Search for the word "Division" in the entries. Each line that holds it should be copied.
___ INFORMATION GIVEN ___
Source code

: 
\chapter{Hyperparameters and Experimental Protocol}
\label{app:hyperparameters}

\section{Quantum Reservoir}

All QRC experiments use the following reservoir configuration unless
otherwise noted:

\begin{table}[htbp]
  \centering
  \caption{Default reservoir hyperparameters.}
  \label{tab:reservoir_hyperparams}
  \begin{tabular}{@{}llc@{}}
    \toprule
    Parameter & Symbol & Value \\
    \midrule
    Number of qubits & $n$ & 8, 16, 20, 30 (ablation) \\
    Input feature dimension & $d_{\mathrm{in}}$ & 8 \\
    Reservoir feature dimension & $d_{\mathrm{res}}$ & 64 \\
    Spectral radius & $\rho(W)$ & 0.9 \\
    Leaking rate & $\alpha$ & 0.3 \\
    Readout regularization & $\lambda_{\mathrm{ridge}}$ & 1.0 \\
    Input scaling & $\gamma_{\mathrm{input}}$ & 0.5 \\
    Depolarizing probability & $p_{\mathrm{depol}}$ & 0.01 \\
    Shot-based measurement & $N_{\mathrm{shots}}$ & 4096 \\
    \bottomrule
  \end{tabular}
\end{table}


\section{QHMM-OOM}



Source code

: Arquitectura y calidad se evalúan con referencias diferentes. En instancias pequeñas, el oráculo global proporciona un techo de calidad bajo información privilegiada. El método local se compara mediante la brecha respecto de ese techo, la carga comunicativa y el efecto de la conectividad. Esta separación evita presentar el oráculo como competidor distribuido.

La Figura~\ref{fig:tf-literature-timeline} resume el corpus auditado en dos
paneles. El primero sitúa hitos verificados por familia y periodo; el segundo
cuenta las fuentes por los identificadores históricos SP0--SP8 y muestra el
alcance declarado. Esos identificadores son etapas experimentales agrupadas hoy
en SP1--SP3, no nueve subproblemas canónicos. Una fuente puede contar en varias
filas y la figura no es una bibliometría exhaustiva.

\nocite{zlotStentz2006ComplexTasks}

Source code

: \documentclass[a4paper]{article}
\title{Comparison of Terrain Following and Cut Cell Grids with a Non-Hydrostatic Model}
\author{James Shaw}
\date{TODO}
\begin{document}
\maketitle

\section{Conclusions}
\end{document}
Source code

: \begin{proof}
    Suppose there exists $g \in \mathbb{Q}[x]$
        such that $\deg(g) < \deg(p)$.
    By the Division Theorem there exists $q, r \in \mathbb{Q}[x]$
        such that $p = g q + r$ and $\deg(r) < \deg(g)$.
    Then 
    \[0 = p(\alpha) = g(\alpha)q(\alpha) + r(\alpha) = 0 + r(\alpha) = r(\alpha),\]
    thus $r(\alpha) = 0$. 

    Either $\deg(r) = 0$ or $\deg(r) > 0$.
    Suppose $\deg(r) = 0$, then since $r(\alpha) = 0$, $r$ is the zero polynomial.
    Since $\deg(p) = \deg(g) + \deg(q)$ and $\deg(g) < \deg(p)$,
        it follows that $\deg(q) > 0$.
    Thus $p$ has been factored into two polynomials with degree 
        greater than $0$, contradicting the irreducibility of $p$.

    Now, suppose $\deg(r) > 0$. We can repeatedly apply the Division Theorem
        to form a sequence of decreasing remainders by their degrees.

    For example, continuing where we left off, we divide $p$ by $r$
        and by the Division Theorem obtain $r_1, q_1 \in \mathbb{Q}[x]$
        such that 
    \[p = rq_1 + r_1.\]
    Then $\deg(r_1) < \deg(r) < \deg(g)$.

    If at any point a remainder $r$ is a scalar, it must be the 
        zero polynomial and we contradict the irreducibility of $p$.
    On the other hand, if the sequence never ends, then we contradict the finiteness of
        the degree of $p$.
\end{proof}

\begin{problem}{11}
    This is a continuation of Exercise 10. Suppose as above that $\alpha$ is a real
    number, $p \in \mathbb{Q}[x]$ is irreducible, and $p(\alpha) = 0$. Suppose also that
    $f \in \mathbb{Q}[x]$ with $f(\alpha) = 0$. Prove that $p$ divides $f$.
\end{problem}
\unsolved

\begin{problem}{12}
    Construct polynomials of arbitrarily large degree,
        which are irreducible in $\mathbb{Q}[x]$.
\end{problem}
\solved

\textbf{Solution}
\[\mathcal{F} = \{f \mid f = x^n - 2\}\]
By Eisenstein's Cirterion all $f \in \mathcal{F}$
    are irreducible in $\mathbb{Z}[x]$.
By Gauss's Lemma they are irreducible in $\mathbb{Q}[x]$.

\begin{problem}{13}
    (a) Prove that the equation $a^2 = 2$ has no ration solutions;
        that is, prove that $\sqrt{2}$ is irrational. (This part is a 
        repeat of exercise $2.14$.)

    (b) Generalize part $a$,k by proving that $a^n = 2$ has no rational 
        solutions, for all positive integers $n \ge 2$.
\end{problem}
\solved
___
**EXERCISE RESPONSE**
    By the Division Theorem there exists $q, r \in \mathbb{Q}[x]$
    Now, suppose $\deg(r) > 0$. We can repeatedly apply the Division Theorem
        and by the Division Theorem obtain $r_1, q_1 \in \mathbb{Q}[x]$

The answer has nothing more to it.